» INSTRUCTIONS FOR THE TASK:
Copy out all lines in the material below that contain the string "project".

» EXCERPTED DATA:
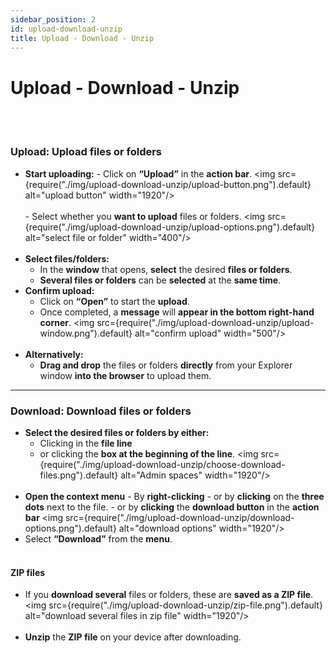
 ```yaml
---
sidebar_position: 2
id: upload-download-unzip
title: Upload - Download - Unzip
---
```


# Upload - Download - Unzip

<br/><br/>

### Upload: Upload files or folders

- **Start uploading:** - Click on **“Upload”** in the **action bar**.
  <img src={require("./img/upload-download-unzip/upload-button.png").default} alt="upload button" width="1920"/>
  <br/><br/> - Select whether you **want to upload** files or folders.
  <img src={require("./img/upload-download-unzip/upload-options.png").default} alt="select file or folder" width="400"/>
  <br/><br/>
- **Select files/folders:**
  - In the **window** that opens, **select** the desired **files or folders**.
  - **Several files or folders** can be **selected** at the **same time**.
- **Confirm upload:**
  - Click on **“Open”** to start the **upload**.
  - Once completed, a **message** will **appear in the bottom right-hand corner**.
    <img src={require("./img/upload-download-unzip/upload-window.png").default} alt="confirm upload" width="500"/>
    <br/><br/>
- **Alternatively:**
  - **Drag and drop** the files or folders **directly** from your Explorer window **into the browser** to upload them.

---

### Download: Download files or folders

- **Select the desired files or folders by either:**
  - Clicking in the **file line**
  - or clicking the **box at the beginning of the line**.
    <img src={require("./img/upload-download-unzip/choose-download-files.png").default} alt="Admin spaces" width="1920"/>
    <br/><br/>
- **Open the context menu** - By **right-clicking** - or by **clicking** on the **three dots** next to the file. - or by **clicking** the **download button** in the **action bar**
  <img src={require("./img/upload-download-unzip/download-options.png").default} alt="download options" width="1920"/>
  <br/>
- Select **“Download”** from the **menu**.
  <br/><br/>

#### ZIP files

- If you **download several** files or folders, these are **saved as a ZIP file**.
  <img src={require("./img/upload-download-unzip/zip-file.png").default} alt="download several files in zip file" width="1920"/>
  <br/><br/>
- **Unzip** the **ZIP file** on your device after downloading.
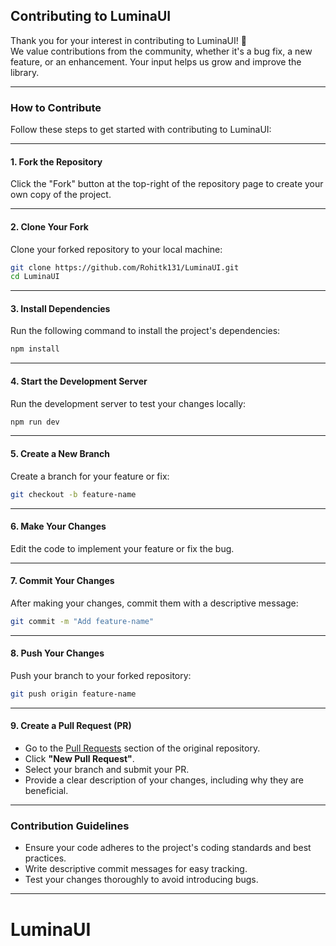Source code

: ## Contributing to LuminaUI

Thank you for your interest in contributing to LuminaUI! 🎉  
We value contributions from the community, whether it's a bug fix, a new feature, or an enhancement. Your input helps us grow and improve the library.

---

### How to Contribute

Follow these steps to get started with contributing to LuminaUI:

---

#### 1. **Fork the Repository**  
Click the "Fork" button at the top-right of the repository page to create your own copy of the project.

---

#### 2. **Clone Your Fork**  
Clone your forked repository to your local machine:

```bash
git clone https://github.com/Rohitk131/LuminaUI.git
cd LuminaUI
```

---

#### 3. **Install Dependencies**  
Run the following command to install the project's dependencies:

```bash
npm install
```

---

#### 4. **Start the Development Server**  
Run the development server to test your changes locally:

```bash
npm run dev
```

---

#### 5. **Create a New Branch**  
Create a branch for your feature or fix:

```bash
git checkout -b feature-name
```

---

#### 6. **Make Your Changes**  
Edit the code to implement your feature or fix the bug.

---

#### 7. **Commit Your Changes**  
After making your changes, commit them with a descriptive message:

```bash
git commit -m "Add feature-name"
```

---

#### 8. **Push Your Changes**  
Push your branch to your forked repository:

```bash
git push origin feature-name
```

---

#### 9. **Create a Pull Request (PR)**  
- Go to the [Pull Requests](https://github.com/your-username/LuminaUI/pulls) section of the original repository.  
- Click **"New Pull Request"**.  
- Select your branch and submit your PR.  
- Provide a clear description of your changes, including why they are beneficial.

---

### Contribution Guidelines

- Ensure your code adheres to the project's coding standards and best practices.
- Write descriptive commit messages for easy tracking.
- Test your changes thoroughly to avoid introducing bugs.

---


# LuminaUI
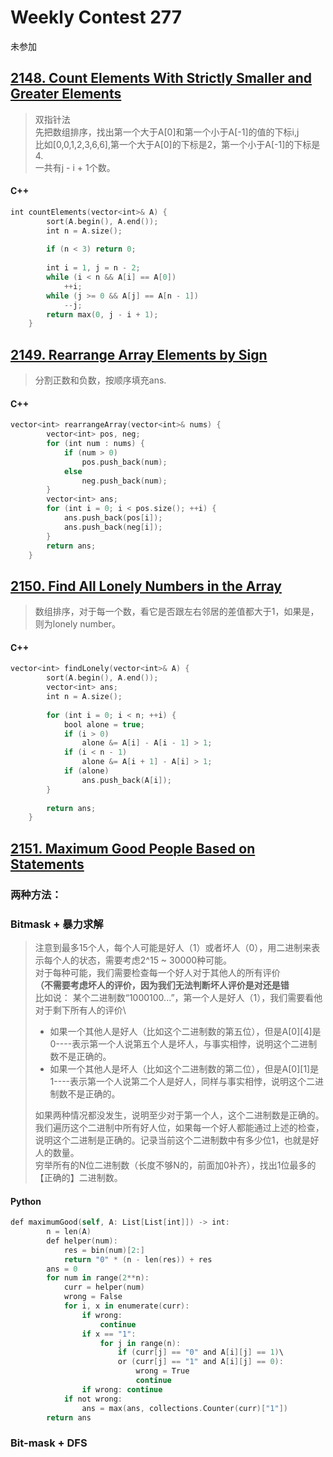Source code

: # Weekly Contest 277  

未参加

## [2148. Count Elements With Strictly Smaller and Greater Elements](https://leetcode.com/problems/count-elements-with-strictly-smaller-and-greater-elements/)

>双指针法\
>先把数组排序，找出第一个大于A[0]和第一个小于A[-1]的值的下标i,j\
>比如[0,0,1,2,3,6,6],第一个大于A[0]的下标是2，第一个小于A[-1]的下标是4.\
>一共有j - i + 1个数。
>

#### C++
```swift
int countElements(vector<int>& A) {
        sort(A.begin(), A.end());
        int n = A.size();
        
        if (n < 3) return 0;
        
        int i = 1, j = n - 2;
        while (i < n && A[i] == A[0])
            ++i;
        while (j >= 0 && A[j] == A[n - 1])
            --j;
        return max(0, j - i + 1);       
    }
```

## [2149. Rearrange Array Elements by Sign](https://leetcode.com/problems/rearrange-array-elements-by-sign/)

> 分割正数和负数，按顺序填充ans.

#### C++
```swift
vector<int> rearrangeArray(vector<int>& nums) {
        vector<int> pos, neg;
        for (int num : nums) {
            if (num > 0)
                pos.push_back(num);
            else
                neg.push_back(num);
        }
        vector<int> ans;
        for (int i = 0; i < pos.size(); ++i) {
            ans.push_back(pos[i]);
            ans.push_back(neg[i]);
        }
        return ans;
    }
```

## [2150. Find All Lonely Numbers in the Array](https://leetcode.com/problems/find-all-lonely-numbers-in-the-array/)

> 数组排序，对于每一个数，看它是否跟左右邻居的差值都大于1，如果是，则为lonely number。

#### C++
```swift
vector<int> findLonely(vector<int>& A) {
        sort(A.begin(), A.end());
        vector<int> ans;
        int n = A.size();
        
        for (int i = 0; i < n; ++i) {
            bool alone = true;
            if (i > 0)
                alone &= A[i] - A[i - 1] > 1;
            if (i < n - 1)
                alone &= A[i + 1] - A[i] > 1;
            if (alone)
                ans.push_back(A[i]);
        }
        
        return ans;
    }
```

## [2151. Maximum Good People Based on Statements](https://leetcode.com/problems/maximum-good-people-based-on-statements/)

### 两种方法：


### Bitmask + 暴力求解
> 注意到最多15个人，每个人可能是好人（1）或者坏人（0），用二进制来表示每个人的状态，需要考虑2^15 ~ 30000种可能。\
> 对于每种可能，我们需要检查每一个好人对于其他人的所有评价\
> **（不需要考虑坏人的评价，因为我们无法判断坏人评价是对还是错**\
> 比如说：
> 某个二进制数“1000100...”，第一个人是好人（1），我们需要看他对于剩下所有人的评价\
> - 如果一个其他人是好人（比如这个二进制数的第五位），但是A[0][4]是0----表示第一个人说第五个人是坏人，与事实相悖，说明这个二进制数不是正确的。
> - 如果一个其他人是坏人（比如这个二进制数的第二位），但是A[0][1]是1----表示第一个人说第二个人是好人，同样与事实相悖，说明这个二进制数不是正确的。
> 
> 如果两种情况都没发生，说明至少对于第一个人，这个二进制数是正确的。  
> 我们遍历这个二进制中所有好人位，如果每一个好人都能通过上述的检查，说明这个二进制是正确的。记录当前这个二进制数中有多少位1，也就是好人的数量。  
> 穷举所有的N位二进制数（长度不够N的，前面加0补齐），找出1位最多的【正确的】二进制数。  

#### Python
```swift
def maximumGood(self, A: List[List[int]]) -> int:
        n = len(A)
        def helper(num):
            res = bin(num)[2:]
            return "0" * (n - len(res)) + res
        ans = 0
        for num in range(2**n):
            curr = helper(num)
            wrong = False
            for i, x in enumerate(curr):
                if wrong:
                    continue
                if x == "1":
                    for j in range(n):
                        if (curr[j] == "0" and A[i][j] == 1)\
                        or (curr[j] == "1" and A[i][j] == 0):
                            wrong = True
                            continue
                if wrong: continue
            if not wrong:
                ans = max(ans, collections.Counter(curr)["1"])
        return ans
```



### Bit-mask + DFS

» SOLUTION TO THIS TASK:
Click the "Fork" button at the top-right of the repository page to create your own copy of the project.
Run the following command to install the project's dependencies:
- Ensure your code adheres to the project's coding standards and best practices.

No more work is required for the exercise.